Postural control systems in two different functional movements: a comparison of subjects with and without chronic ankle instability.

[Purpose] The aim of this study was to evaluate postural control during two different movements of the Functional Movement Screen in patients with chronic ankle instability compared with healthy subjects. [Subjects] This study was a cross-sectional survey of 50 participants comprised of 25 chronic ankle instability patients and 25 healthy subjects. [Methods] All subjects were subjected to measurement of the Foot and Ankle Disability Index and center of pressure and Functional Movement Screen testing. The deep squat and hurdle step were performed for the lower extremities in Functional Movement Screen testing. Then, the center of pressure was measured with balance assessment software using a Nintendo Wii Balance Board. The center of pressure path length, velocity, and area of the 95% confidence ellipse and Functional Movement Screen scores were evaluated for all subjects.
[Results] The results showed significant differences in center of pressure path length, velocity, and area of the 95% confidence ellipse between the groups for the hurdle step with the non-affected limb. However, there were no significant differences between groups for the deep squat and hurdle step with the affected limb.
[Conclusion] The results of this study showed that there was a difference in the hurdle step with the non-affected limb in chronic ankle instability patients compared with normal subjects.

INTRODUCTION

Functional movements and balance are elements that decrease the risk of injuries1). Functional movement is defined as the ability to produce and maintain a balance between mobility and stability through the kinetic chain while performing fundamental patterns with accuracy and efficiency2). Functional movement can be effected by a lack of proprioception and postural control3). The Functional Movement Screen (FMS) is a valid and reliable method of assessing symmetry of motion and risk of injury4).

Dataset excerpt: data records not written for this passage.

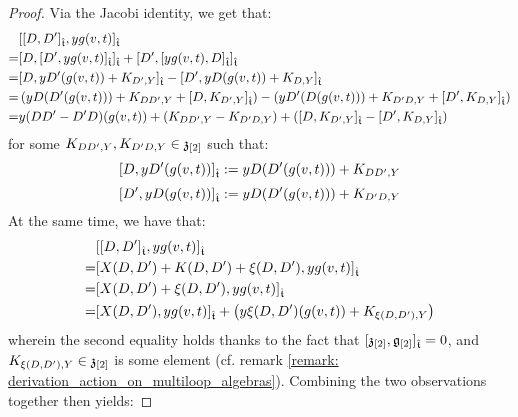 \begin{proof}
                Via the Jacobi identity, we get that:
                    $$
                        \begin{aligned}
                            & [ [D, D']_{\hat{\mathfrak{t}}}, y g(v, t) ]_{\hat{\mathfrak{t}}}
                            \\
                            = & [ D, [ D', y g(v, t) ]_{\hat{\mathfrak{t}}} ]_{\hat{\mathfrak{t}}} + [ D', [ y g(v, t), D ]_{\hat{\mathfrak{t}}} ]_{\hat{\mathfrak{t}}}
                            \\
                            = & [ D, y D'( g(v, t) ) + K_{D', Y} ]_{\hat{\mathfrak{t}}} - [ D', y D( g(v, t) ) + K_{D, Y} ]_{\hat{\mathfrak{t}}}
                            \\
                            = & \left( y D( D'(g(v, t)) ) + K_{DD', Y} + [ D, K_{D', Y} ]_{\hat{\mathfrak{t}}} \right) - \left( y D'( D(g(v, t)) ) + K_{D'D, Y} + [ D', K_{D, Y} ]_{\hat{\mathfrak{t}}} \right)
                            \\
                            = & y (DD' - D'D)( g(v, t) ) + ( K_{DD', Y} - K_{D'D, Y} ) + ( [ D, K_{D', Y} ]_{\hat{\mathfrak{t}}} - [ D', K_{D, Y} ]_{\hat{\mathfrak{t}}} )
                        \end{aligned}
                    $$
                for some $K_{DD', Y}, K_{D'D, Y} \in \mathfrak{z}_{[2]}$ such that:
                    $$[ D, y D'( g(v, t) ) ]_{\hat{\mathfrak{t}}} := y D( D'( g(v, t) ) ) + K_{DD', Y}$$
                    $$[ D', y D( g(v, t) ) ]_{\hat{\mathfrak{t}}} := y D( D'( g(v, t) ) ) + K_{D'D, Y}$$
                At the same time, we have that:
                    $$
                        \begin{aligned}
                            & [ [D, D']_{\hat{\mathfrak{t}}}, y g(v, t) ]_{\hat{\mathfrak{t}}}
                            \\
                            = & [ X(D, D') + K(D, D') + \xi(D, D') , y g(v, t) ]_{\hat{\mathfrak{t}}}
                            \\
                            = & [ X(D, D') + \xi(D, D') , y g(v, t) ]_{\hat{\mathfrak{t}}}
                            \\
                            = & [ X(D, D') , y g(v, t) ]_{\hat{\mathfrak{t}}} + \left( y \xi(D, D')(g(v, t)) + K_{\xi(D, D'), Y} \right)
                        \end{aligned}
                    $$
                wherein the second equality holds thanks to the fact that $[\mathfrak{z}_{[2]}, \mathfrak{g}_{[2]}]_{\hat{\mathfrak{t}}} = 0$, and $K_{\xi(D, D'), Y} \in \mathfrak{z}_{[2]}$ is some element (cf. remark \ref{remark: derivation_action_on_multiloop_algebras}). Combining the two observations together then yields:

\end{proof}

Three of the seven kinds of movement of the FMS are correlated with the function of the lower extremity. There movements are the deep squat, hurdle step, and in-line lunge.

Chronic ankle instability (CAI) has been linked to several mechanical and functional insufficiencies, and several mechanical impairments have been identified as contributing factors for CAI5). Deficits in postural control and other functional impairments are thought to be the result of a loss of somatosensory information due to damaged ligament mechanoreceptors6). Postural stability can be defined as postural balance or postural steadiness while postural balance is defined as the ability to stay upright or to recover equilibrium after external dynamic perturbations; under altered somatosensory conditions, postural steadiness, sometimes refers to standing as still as possible on a force platform7).

Postural control is facilitated by postural movements that control body sway such that the center of mass remains above the area of support8). Direct measures of the postural control movements quantified the sway angle of the center of mass or the kinematics of specific joints9). Indirect methods include, for example, the quantification of the center of pressure (COP) movement or the measurement of activation of muscles involved in postural control10). These represent outcomes of the inertial forces of the body and restoration of equilibrium forces of the postural control system11, 12). Recently, the Wii, designed and marketed by Nintendo, has attracted considerable attention as a new generation device. As an accessory of the Wii, the Wii Balance Board (WBB) is designed to test balance13).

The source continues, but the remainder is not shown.